Document images with source code:
──────

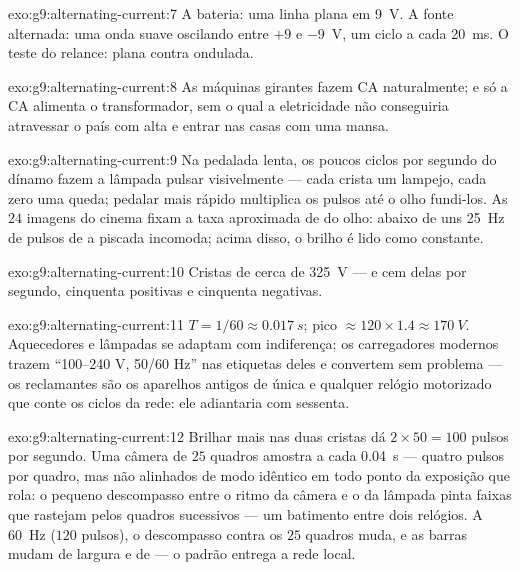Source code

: \begin{solution}{exo:g9:alternating-current:7}
A bateria: uma linha plana em \qty{9}{V}. A fonte alternada: uma onda
suave oscilando entre $+9$ e \qty{-9}{V}, um ciclo a cada
\qty{20}{ms}. O teste do relance: plana contra ondulada.
\end{solution}

\begin{solution}{exo:g9:alternating-current:8}
As máquinas girantes fazem CA naturalmente; e só a CA alimenta o
transformador, sem o qual a eletricidade não conseguiria atravessar o
país com  alta e entrar nas casas com uma  mansa.
\end{solution}

\begin{solution}{exo:g9:alternating-current:9}
Na pedalada lenta, os poucos ciclos por segundo do dínamo fazem a
lâmpada pulsar visivelmente --- cada crista um lampejo, cada zero uma
queda; pedalar mais rápido multiplica os pulsos até o olho fundi-los.
As $24$ imagens do cinema fixam a taxa aproximada de  do olho:
abaixo de uns \qty{25}{Hz} de pulsos de  a piscada incomoda; acima
disso, o brilho é lido como constante.
\end{solution}

\begin{solution}{exo:g9:alternating-current:10}
Cristas de cerca de \qty{325}{V} --- e cem delas por segundo,
cinquenta positivas e cinquenta negativas.
\end{solution}

\begin{solution}{exo:g9:alternating-current:11}
$T = 1/60 \approx \qty{0.017}{s}$; pico
$\approx 120 \times 1.4 \approx \qty{170}{V}$. Aquecedores e lâmpadas
se adaptam com indiferença; os carregadores modernos trazem
``100--240 V, 50/60 Hz'' nas etiquetas deles e convertem sem
problema --- os reclamantes são os aparelhos antigos de  única
e qualquer relógio motorizado que conte os ciclos da rede: ele
adiantaria com sessenta.
\end{solution}

\begin{solution}{exo:g9:alternating-current:12}
Brilhar mais nas duas cristas dá $2 \times 50 = 100$ pulsos por
segundo. Uma câmera de $25$ quadros amostra a cada \qty{0.04}{s} ---
quatro pulsos por quadro, mas não alinhados de modo idêntico em todo
ponto da exposição que rola: o pequeno descompasso entre o ritmo da
câmera e o da lâmpada pinta faixas que rastejam pelos quadros
sucessivos --- um batimento entre dois relógios. A \qty{60}{Hz}
($120$ pulsos), o descompasso contra os $25$ quadros muda, e as
barras mudam de largura e de  --- o padrão entrega a rede
local.
\end{solution}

──────

▸ Task details:
In the records above, copy exactly the lines from the one that contains "segundo. Uma câmera" through the last, and nothing else.

▸ Reply to the exercise:
segundo. Uma câmera de $25$ quadros amostra a cada \qty{0.04}{s} ---
quatro pulsos por quadro, mas não alinhados de modo idêntico em todo
ponto da exposição que rola: o pequeno descompasso entre o ritmo da
câmera e o da lâmpada pinta faixas que rastejam pelos quadros
sucessivos --- um batimento entre dois relógios. A \qty{60}{Hz}
($120$ pulsos), o descompasso contra os $25$ quadros muda, e as
barras mudam de largura e de  --- o padrão entrega a rede
local.
\end{solution}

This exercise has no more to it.